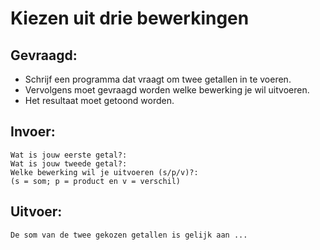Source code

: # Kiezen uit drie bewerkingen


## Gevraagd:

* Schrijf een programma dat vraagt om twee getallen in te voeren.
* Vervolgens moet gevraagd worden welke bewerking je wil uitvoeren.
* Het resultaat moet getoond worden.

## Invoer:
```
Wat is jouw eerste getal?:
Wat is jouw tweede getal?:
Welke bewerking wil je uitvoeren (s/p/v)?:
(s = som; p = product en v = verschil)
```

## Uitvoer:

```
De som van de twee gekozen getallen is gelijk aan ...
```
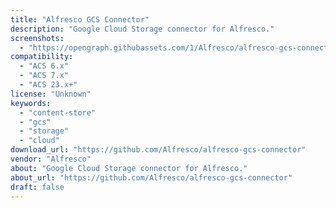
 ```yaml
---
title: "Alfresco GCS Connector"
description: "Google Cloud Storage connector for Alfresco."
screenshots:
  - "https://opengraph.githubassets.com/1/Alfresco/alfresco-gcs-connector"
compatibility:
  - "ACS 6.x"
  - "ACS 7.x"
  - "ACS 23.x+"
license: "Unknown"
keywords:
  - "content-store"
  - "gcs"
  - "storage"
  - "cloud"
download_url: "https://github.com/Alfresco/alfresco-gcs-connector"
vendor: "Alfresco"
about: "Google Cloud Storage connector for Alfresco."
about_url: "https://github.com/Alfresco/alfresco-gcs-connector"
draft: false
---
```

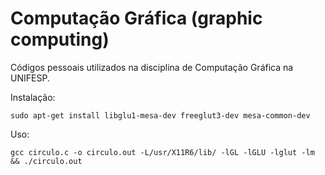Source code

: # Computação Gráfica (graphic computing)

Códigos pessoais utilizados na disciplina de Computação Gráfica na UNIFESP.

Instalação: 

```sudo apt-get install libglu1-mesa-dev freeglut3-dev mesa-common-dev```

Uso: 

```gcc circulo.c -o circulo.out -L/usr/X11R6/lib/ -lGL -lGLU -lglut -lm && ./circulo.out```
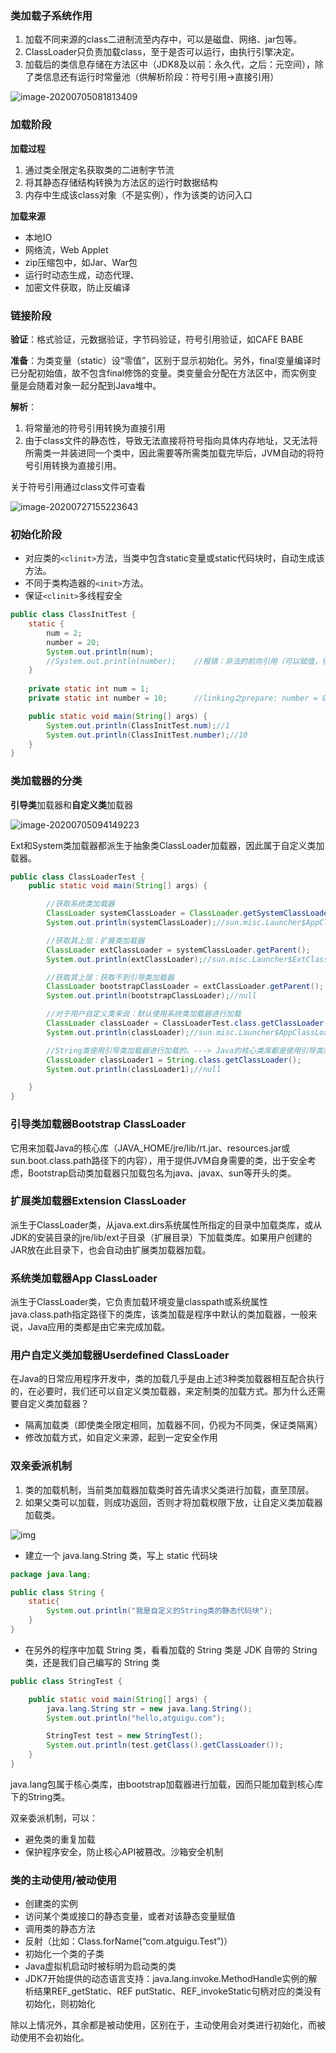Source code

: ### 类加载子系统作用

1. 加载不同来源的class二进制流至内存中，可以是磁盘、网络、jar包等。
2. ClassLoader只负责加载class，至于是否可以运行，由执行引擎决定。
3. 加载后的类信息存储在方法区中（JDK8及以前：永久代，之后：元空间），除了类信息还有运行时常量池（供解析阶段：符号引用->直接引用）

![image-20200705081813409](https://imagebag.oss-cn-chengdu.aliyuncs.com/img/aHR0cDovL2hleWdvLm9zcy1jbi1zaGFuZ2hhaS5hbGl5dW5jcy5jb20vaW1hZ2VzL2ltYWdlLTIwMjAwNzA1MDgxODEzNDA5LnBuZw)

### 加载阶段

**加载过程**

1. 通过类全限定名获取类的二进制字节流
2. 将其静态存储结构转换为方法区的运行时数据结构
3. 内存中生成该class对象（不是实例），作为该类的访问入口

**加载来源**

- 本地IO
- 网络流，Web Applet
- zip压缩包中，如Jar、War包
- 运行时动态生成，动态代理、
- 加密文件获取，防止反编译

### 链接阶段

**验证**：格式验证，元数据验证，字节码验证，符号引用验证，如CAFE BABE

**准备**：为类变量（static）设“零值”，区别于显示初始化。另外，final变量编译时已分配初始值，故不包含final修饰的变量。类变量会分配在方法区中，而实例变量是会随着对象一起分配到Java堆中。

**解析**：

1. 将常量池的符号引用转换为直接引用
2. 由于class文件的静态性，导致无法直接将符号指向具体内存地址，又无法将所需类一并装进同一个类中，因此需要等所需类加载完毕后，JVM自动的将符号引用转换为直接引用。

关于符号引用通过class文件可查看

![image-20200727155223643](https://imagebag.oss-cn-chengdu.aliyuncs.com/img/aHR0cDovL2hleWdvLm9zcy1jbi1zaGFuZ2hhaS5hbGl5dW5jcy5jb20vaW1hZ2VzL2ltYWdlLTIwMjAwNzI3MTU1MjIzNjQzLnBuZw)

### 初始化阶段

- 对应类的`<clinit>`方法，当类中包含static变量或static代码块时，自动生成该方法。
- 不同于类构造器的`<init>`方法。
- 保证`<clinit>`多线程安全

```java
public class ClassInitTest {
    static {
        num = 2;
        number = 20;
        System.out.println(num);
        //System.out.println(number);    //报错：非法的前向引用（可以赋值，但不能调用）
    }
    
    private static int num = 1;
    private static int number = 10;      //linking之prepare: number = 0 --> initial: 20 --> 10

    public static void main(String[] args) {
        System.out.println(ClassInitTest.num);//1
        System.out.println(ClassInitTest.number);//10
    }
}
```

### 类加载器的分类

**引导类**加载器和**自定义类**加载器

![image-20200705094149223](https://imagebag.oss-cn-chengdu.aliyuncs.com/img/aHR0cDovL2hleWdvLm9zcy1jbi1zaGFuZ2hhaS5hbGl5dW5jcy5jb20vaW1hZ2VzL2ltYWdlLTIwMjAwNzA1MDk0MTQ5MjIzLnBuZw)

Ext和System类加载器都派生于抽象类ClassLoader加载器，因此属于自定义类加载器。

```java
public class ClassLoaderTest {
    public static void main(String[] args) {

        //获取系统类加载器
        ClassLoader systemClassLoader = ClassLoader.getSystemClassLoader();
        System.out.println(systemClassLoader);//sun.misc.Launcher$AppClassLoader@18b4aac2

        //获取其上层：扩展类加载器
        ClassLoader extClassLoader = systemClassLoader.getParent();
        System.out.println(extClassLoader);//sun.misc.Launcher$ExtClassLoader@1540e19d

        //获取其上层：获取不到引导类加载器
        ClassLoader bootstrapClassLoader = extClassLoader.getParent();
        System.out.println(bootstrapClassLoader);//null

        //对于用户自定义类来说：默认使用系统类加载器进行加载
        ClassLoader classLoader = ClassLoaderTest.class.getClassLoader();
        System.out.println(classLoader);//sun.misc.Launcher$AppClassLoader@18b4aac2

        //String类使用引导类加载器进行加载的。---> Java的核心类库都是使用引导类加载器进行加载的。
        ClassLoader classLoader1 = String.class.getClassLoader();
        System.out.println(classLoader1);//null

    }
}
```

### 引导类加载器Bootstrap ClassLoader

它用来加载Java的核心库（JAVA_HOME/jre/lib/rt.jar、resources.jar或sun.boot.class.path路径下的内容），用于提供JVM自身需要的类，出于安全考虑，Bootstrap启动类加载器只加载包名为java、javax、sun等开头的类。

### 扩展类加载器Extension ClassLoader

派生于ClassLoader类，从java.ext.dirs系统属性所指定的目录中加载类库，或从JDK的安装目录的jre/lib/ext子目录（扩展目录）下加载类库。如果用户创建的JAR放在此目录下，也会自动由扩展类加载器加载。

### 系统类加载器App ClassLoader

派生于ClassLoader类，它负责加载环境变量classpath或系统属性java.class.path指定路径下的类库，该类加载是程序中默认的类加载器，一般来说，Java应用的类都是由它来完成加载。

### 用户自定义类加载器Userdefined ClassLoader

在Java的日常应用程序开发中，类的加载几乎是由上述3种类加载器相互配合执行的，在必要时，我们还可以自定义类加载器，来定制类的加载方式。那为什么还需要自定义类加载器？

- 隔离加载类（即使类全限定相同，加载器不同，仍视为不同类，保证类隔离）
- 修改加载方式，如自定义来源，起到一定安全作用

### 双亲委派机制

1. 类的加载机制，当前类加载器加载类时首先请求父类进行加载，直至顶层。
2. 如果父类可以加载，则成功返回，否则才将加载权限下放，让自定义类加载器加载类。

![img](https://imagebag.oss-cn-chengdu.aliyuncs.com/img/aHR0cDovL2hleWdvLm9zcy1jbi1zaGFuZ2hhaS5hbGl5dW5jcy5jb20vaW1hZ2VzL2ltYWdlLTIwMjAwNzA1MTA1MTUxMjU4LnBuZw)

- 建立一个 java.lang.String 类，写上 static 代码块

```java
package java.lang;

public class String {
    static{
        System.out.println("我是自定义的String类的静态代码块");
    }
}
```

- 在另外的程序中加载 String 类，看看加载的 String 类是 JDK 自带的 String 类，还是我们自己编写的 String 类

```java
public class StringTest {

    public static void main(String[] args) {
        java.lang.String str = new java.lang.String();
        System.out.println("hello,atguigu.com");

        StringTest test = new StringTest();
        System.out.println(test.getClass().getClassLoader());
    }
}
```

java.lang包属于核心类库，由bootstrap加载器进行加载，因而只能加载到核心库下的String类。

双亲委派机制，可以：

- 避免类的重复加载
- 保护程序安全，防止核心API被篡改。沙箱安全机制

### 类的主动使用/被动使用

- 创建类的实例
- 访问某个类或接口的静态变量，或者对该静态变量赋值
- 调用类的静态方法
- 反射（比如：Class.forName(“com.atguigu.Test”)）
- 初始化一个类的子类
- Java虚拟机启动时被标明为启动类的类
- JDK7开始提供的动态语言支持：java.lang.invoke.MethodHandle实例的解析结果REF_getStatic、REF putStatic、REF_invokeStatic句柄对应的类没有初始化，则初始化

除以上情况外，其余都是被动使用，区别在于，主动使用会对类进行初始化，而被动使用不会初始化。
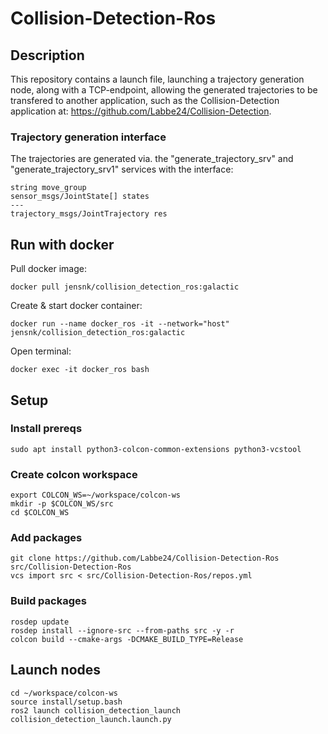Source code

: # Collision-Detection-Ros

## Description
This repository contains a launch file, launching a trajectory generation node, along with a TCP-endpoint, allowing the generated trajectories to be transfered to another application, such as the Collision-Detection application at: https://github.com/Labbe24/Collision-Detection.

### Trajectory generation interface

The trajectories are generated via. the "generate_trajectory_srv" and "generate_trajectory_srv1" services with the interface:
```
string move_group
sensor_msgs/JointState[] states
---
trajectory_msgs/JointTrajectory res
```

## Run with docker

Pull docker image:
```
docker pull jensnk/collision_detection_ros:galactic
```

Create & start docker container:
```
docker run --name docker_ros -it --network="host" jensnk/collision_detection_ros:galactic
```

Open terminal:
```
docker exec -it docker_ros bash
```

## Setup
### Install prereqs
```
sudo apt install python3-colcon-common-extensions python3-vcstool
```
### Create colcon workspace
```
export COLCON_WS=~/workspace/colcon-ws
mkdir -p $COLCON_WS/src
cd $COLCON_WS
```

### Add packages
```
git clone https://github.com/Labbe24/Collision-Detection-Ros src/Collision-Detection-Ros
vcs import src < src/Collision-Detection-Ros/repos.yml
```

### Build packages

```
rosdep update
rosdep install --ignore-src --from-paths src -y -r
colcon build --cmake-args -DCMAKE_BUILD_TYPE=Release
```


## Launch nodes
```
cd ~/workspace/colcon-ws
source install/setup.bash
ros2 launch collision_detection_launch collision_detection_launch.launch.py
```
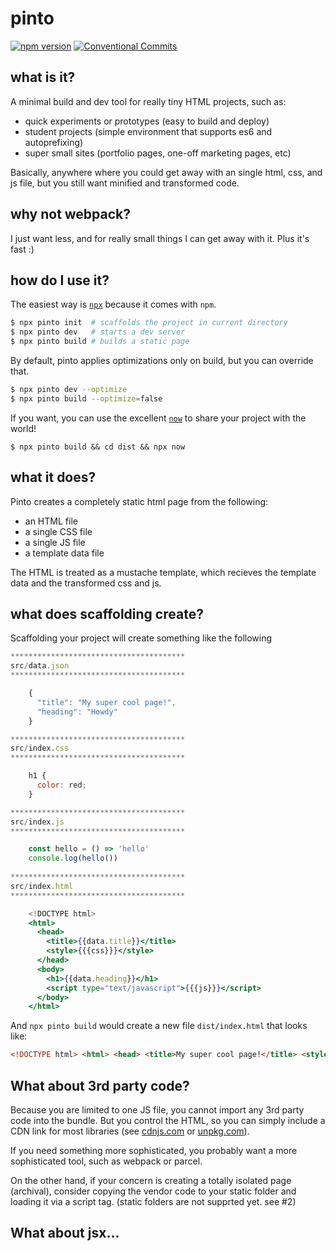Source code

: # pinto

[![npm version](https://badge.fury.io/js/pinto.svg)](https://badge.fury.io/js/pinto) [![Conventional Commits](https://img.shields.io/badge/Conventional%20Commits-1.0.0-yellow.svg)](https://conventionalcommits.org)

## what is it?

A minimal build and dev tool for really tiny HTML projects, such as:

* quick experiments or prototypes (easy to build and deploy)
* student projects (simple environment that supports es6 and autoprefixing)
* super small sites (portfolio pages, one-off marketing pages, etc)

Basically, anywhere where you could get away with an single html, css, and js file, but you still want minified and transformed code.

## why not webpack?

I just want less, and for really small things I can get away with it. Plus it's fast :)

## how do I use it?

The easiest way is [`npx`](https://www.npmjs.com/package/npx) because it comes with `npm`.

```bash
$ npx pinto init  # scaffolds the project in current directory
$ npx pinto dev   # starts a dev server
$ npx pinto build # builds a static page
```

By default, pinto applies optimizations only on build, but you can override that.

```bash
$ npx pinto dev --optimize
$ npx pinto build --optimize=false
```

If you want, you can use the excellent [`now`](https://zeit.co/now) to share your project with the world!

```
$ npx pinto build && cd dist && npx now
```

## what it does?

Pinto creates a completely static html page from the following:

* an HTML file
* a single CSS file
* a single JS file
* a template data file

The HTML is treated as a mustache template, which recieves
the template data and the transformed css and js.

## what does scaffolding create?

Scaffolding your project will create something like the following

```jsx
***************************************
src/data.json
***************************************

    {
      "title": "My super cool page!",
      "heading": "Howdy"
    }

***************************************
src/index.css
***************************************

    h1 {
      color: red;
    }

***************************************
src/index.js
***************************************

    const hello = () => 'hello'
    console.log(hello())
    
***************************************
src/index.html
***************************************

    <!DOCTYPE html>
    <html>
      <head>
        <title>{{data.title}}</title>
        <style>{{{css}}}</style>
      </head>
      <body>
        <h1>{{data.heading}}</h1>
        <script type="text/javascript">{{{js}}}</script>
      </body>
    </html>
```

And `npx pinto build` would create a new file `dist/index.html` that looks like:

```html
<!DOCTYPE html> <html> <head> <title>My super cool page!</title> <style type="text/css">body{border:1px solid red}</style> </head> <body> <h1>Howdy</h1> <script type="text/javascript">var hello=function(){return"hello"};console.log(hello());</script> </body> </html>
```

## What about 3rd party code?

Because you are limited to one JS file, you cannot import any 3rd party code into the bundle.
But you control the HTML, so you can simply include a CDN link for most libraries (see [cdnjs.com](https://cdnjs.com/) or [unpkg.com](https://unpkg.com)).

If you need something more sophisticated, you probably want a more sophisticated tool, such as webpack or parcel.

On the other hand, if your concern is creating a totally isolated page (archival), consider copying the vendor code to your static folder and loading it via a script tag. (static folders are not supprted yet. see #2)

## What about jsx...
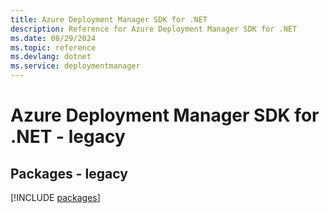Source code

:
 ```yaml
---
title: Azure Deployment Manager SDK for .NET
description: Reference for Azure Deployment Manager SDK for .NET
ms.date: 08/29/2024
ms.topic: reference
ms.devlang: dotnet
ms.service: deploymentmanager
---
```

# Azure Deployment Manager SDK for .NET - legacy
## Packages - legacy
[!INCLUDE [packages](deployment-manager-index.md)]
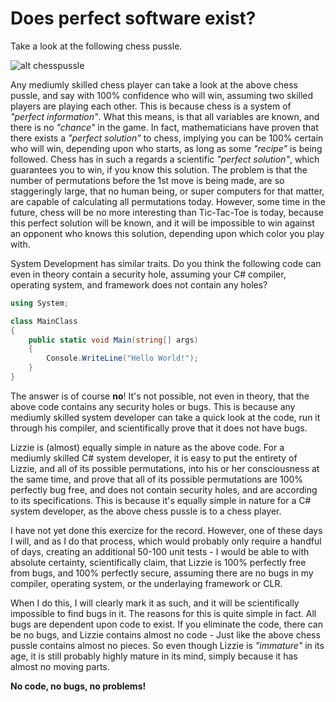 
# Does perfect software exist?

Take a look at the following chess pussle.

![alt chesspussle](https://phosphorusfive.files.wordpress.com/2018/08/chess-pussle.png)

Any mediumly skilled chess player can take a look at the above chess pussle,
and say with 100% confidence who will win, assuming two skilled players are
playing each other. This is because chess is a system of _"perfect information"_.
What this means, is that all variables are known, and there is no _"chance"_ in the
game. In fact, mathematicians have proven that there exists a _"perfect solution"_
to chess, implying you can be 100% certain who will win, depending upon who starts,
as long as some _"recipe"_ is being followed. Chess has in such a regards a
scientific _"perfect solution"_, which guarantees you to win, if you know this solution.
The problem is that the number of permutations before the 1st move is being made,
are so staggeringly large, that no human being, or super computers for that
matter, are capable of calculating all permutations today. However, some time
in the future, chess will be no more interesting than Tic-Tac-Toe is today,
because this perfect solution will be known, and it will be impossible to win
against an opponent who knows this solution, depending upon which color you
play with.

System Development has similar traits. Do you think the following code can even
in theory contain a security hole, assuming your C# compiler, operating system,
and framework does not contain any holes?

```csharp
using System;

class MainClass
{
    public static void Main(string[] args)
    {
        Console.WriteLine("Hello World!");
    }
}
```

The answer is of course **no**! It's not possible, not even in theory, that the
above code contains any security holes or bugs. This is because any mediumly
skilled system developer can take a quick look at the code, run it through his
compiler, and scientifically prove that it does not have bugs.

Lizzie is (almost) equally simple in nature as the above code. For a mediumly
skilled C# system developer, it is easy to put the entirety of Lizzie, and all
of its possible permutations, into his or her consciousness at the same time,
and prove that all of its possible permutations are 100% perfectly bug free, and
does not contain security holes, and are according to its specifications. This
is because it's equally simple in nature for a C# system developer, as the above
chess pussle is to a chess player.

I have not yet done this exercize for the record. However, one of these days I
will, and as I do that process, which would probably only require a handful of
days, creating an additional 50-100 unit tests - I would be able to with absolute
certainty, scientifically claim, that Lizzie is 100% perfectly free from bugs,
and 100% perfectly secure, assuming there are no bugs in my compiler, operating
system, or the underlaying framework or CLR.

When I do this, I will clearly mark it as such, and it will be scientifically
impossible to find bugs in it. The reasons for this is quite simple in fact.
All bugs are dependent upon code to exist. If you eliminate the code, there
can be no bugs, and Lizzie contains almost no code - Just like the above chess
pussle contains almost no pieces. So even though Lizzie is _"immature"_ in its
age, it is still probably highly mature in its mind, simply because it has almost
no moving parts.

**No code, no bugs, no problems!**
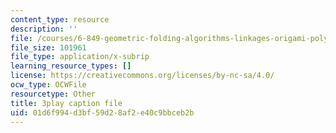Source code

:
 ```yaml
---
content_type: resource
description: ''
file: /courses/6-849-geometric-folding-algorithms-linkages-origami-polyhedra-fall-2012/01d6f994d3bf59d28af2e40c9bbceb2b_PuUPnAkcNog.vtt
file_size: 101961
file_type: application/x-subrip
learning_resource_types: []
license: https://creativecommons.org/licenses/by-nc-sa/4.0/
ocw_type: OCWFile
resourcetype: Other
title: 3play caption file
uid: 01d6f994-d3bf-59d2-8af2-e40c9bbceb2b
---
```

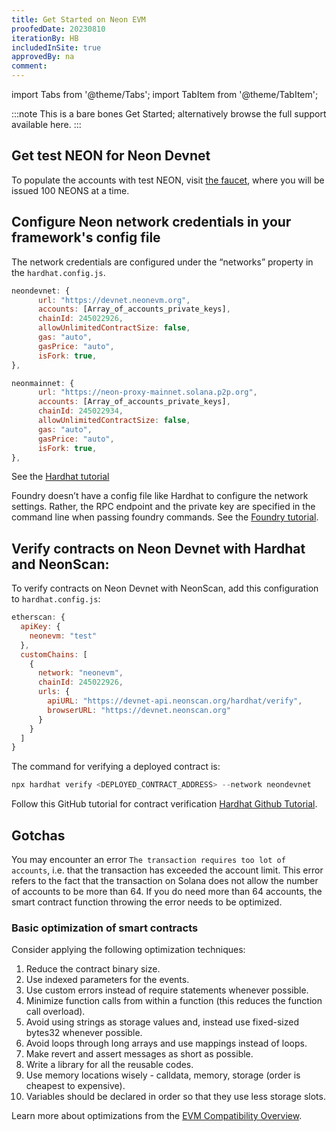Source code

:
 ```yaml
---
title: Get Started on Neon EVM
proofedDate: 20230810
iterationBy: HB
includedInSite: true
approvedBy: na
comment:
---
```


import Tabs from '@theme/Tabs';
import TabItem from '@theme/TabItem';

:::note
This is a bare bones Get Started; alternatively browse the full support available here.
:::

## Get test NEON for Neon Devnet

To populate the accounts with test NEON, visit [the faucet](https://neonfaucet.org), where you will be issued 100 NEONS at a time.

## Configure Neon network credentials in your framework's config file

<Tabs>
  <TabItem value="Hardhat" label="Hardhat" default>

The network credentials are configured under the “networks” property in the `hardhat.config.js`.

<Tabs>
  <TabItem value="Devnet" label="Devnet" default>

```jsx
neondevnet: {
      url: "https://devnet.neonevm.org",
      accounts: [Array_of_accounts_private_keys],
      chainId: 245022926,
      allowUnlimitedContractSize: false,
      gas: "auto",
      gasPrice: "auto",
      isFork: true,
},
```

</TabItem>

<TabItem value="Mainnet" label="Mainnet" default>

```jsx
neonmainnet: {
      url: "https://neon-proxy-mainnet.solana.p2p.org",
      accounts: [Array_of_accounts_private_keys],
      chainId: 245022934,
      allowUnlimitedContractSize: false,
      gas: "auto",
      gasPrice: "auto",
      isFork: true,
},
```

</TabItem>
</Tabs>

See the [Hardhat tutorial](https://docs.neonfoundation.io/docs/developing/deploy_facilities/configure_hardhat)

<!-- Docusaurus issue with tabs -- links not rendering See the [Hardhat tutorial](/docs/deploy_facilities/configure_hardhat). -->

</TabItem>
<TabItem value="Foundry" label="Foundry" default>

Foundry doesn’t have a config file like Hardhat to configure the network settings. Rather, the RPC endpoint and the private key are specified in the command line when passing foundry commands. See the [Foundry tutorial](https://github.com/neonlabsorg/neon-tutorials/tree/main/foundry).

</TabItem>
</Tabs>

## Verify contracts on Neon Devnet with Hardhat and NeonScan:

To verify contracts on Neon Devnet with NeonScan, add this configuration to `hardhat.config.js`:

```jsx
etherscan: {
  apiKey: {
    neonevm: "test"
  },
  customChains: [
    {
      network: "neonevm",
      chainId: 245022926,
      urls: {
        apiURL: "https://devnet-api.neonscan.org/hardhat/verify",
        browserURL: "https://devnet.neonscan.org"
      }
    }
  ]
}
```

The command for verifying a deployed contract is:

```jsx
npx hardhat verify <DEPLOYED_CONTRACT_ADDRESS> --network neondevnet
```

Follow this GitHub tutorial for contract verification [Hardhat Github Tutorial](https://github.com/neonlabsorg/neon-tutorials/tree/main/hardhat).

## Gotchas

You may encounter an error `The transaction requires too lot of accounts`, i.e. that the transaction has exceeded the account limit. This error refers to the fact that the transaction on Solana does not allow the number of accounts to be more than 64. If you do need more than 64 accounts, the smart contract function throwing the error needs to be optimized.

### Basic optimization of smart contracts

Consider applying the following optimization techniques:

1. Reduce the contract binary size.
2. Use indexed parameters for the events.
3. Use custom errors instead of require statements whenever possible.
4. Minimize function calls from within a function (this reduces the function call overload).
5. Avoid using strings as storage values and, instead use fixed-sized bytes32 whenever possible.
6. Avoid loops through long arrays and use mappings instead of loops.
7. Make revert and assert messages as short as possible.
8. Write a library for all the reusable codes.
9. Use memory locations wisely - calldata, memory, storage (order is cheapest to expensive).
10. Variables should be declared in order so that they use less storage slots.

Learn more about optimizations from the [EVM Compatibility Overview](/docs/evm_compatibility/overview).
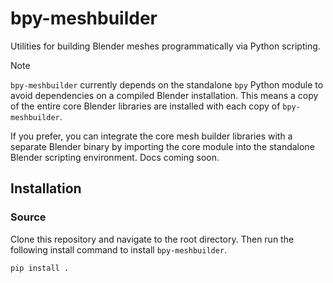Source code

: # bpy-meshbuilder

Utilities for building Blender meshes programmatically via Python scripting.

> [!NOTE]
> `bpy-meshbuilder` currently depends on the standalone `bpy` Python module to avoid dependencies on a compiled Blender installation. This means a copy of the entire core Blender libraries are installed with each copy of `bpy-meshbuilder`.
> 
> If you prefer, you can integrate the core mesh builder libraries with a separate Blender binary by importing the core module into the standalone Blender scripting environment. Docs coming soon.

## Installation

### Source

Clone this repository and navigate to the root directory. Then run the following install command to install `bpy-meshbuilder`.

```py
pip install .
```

Task to carry out:
Please state how many lines in the records above hold the word "quick", giving only the number.

Solution to this exercise:
2